■ PROBLEM STATEMENT ■
Nothing outside the range below should be printed. Output exactly the lines from the line with "- ![img_1.png](img_1.png)" to the line with "Primary content is", both included.

■ MATERIAL PROVIDED ■
Segment Open
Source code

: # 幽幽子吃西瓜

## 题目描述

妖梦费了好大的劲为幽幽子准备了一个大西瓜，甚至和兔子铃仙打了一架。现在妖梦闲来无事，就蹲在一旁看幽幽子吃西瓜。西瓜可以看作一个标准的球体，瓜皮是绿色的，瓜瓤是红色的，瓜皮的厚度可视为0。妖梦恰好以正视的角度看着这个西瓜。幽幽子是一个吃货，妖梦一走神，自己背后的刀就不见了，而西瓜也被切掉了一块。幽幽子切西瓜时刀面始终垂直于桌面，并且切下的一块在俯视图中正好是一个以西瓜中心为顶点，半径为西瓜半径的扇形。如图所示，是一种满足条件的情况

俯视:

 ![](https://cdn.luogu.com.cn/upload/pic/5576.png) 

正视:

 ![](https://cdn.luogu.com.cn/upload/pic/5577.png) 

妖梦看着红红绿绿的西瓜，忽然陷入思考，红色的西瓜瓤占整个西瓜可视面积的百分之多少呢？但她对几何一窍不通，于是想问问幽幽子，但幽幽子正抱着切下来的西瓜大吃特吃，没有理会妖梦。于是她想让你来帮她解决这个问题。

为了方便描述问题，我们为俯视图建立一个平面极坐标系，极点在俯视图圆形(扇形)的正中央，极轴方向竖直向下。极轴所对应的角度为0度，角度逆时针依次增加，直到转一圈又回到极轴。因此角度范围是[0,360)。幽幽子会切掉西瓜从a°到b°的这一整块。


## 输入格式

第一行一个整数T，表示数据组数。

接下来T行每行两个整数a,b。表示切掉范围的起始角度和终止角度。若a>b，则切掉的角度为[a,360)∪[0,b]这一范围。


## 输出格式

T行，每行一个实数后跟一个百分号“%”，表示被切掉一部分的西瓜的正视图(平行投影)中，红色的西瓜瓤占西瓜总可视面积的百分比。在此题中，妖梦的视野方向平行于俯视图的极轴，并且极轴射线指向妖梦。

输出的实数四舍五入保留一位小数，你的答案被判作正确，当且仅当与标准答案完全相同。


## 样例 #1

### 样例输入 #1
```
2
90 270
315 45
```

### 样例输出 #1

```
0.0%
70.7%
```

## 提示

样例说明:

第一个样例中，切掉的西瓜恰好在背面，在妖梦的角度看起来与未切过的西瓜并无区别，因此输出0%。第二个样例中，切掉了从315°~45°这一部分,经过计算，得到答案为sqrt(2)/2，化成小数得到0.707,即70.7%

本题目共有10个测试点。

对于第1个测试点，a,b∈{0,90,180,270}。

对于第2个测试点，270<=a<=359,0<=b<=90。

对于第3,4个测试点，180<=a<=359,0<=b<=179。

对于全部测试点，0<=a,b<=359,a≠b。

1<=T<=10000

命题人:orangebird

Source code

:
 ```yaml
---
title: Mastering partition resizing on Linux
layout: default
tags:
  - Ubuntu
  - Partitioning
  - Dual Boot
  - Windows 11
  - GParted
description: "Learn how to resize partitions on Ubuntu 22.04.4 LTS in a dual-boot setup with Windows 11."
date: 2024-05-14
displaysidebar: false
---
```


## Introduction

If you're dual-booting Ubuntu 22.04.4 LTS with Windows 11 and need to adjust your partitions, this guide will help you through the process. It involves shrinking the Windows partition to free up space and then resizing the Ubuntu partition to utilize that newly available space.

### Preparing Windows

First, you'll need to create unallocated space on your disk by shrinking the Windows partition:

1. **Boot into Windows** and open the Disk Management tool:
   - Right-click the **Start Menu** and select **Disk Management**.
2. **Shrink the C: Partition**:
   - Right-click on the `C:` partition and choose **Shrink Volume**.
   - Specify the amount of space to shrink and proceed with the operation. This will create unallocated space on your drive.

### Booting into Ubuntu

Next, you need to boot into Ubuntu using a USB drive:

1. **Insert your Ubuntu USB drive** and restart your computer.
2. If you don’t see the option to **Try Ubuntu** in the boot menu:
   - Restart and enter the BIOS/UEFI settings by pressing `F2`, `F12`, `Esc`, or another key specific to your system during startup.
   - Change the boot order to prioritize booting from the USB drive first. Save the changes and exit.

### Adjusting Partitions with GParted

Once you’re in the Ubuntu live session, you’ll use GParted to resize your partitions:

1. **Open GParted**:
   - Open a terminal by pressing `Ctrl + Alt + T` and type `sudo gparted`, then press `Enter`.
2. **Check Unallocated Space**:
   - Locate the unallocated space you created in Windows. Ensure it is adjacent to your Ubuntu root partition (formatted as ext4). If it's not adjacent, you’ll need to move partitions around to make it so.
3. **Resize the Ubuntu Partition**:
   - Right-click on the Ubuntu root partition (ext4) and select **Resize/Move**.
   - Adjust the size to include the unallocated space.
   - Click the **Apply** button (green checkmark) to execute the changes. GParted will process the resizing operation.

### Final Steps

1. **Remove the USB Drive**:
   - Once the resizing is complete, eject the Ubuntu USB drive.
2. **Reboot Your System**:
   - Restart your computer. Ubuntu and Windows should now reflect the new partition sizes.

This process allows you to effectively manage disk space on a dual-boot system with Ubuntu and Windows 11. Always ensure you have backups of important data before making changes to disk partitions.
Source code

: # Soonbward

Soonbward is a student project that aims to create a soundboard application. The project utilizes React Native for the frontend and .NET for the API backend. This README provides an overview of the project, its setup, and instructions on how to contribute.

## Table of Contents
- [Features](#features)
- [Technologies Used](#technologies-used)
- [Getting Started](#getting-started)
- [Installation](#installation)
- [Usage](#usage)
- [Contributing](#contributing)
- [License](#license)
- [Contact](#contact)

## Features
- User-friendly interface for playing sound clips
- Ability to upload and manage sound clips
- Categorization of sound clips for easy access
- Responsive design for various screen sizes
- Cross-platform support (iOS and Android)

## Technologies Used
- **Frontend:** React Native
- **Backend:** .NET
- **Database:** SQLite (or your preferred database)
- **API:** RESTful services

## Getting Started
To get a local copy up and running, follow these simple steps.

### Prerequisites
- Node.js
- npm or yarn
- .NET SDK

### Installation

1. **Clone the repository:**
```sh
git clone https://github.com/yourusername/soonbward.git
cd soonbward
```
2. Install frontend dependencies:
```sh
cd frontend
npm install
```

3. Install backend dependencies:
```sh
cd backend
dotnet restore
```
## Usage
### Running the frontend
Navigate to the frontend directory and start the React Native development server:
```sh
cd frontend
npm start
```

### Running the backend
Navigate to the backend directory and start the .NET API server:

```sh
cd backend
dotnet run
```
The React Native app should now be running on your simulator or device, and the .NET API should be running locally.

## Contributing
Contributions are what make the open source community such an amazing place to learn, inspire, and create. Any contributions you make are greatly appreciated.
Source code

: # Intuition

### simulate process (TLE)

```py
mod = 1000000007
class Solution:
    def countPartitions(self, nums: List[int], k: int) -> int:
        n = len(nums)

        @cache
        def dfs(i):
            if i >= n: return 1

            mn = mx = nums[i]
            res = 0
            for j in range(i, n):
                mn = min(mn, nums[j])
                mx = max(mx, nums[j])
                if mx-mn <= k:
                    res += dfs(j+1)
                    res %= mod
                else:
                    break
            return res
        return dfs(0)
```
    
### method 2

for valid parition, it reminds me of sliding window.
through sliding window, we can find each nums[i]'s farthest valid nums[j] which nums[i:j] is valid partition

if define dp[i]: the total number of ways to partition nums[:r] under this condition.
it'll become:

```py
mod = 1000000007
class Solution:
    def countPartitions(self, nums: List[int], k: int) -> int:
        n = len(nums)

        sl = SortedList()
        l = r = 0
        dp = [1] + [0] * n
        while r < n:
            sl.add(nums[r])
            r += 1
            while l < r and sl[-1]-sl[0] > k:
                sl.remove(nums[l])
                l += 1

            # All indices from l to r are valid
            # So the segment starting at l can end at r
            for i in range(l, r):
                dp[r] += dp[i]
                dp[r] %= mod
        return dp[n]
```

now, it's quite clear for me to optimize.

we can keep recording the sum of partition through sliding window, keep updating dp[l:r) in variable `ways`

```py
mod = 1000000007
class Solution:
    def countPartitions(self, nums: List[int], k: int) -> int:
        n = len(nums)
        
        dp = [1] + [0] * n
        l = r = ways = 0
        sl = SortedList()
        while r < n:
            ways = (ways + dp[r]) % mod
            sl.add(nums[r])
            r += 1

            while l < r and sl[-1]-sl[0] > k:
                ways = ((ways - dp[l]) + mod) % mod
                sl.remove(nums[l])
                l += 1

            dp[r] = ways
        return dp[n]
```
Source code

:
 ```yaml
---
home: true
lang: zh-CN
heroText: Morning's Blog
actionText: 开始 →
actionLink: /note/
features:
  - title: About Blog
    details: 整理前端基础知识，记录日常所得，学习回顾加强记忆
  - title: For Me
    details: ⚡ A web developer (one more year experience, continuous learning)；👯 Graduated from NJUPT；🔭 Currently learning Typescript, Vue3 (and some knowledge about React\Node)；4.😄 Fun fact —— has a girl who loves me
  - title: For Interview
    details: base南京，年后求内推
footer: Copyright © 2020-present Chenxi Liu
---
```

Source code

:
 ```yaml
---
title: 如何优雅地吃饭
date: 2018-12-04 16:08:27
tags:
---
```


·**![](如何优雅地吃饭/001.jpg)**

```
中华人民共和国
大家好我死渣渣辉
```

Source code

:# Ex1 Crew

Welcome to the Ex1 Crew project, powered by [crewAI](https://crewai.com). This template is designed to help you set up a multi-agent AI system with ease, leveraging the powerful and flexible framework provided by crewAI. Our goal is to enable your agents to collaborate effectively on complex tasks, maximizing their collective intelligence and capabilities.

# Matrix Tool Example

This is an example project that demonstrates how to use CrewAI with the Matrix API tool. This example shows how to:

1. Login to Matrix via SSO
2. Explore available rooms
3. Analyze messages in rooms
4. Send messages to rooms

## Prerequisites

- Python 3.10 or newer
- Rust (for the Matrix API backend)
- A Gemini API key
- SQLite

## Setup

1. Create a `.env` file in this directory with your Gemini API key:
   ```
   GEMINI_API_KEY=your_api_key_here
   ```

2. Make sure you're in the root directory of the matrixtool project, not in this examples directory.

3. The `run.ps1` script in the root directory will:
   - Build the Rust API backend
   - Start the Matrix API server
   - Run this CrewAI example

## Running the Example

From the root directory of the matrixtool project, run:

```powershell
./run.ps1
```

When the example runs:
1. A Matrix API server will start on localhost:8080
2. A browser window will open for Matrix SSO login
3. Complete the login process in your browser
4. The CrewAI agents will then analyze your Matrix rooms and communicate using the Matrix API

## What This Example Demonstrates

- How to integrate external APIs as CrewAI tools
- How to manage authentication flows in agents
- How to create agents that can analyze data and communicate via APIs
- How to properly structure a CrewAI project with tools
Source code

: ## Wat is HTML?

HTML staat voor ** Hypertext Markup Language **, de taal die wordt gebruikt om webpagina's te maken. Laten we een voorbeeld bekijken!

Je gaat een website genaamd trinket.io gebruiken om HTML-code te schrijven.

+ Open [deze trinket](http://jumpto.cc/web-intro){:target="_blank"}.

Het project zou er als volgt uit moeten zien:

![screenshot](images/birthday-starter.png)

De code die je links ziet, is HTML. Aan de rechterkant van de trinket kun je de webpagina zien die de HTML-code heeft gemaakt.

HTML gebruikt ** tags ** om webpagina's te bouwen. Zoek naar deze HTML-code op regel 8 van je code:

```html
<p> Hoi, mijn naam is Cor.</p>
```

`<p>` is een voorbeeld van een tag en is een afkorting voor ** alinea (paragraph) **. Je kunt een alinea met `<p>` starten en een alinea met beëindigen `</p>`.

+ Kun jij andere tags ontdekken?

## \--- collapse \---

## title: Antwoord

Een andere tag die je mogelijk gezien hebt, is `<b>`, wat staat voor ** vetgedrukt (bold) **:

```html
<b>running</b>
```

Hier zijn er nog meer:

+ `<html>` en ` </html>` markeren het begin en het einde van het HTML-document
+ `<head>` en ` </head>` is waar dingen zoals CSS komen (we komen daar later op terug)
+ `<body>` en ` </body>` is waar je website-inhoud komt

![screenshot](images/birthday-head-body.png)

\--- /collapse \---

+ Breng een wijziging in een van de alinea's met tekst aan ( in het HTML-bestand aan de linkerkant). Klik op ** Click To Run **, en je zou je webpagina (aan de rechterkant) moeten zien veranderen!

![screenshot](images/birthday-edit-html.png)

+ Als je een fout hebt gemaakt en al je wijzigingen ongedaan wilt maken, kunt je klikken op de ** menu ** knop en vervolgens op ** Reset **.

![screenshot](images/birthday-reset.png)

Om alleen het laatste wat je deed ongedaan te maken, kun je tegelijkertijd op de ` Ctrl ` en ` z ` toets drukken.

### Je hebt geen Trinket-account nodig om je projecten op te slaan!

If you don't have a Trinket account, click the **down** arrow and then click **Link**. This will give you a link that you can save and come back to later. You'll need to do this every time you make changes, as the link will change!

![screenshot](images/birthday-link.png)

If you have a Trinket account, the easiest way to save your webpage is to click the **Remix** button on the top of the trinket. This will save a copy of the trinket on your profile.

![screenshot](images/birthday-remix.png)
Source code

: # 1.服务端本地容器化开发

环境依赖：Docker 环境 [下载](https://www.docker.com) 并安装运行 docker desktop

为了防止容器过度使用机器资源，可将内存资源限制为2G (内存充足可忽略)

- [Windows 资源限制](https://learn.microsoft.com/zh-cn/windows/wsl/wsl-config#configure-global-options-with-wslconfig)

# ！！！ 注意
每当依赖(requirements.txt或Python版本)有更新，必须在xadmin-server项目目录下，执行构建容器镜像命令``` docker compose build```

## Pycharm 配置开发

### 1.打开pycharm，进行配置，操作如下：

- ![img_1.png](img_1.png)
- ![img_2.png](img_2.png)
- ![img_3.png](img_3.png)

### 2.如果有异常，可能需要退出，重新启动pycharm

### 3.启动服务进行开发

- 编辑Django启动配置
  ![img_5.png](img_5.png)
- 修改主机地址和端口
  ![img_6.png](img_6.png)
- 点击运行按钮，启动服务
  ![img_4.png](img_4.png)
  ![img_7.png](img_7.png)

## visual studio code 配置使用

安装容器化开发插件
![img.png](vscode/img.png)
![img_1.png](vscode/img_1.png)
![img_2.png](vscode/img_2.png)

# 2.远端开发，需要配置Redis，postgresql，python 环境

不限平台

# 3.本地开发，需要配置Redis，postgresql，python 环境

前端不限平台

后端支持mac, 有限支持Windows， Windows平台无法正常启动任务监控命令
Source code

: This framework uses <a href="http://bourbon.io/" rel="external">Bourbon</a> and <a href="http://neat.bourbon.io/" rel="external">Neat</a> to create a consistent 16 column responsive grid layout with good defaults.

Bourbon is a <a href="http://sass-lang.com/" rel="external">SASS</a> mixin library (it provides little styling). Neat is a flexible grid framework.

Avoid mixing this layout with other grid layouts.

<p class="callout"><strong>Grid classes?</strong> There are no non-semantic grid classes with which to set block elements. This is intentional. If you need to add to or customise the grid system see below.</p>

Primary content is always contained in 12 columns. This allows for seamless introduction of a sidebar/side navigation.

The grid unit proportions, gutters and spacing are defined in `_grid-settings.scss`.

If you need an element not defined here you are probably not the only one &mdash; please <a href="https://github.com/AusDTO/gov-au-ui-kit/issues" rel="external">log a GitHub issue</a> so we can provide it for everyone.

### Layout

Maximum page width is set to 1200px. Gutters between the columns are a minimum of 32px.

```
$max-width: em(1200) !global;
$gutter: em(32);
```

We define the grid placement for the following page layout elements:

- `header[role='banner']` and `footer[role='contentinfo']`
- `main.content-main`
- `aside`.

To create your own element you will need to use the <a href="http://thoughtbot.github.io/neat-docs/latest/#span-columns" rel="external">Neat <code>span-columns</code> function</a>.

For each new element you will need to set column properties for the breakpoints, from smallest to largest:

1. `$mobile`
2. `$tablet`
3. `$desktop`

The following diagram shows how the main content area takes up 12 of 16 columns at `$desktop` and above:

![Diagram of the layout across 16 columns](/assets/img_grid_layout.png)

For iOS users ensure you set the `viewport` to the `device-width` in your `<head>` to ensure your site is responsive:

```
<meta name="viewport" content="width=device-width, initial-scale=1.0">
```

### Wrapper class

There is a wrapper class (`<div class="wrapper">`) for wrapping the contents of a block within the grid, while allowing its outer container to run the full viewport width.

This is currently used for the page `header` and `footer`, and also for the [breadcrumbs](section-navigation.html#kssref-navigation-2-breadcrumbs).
Segment Closed
■ SOLVED EXERCISE ■
- ![img_1.png](img_1.png)
- ![img_2.png](img_2.png)
- ![img_3.png](img_3.png)

### 2.如果有异常，可能需要退出，重新启动pycharm

### 3.启动服务进行开发

- 编辑Django启动配置
  ![img_5.png](img_5.png)
- 修改主机地址和端口
  ![img_6.png](img_6.png)
- 点击运行按钮，启动服务
  ![img_4.png](img_4.png)
  ![img_7.png](img_7.png)

## visual studio code 配置使用

安装容器化开发插件
![img.png](vscode/img.png)
![img_1.png](vscode/img_1.png)
![img_2.png](vscode/img_2.png)

# 2.远端开发，需要配置Redis，postgresql，python 环境

不限平台

# 3.本地开发，需要配置Redis，postgresql，python 环境

前端不限平台

后端支持mac, 有限支持Windows， Windows平台无法正常启动任务监控命令
Source code

: This framework uses <a href="http://bourbon.io/" rel="external">Bourbon</a> and <a href="http://neat.bourbon.io/" rel="external">Neat</a> to create a consistent 16 column responsive grid layout with good defaults.

Bourbon is a <a href="http://sass-lang.com/" rel="external">SASS</a> mixin library (it provides little styling). Neat is a flexible grid framework.

Avoid mixing this layout with other grid layouts.

<p class="callout"><strong>Grid classes?</strong> There are no non-semantic grid classes with which to set block elements. This is intentional. If you need to add to or customise the grid system see below.</p>

Primary content is always contained in 12 columns. This allows for seamless introduction of a sidebar/side navigation.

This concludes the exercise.